Instructions to follow
All lines from the one containing "tak [C]málo je" through the last line below must be duplicated exactly, with nothing outside that span.

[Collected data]
BEGIN

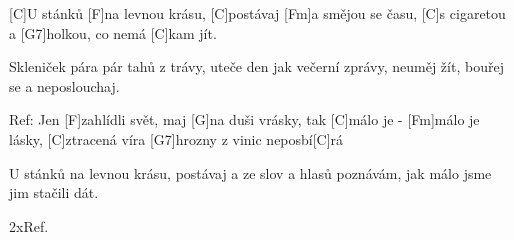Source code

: 
[C]U stánků [F]na levnou krásu, 
[C]postávaj [Fm]a smějou se času,
[C]s cigaretou a [G7]holkou, co nemá [C]kam jít.

Skleniček pára pár tahů z trávy, 
uteče den jak večerní zprávy,
neuměj žít, bouřej se a neposlouchaj.

Ref:
Jen [F]zahlídli svět, maj [G]na duši vrásky,
tak [C]málo je - [Fm]málo je lásky,
[C]ztracená víra [G7]hrozny z vinic neposbí[C]rá

U stánků na levnou krásu, 
postávaj a ze slov a hlasů
poznávám, jak málo jsme jim stačili dát.

2xRef.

END

Reply to the exercise
tak [C]málo je - [Fm]málo je lásky,
[C]ztracená víra [G7]hrozny z vinic neposbí[C]rá

U stánků na levnou krásu, 
postávaj a ze slov a hlasů
poznávám, jak málo jsme jim stačili dát.

2xRef.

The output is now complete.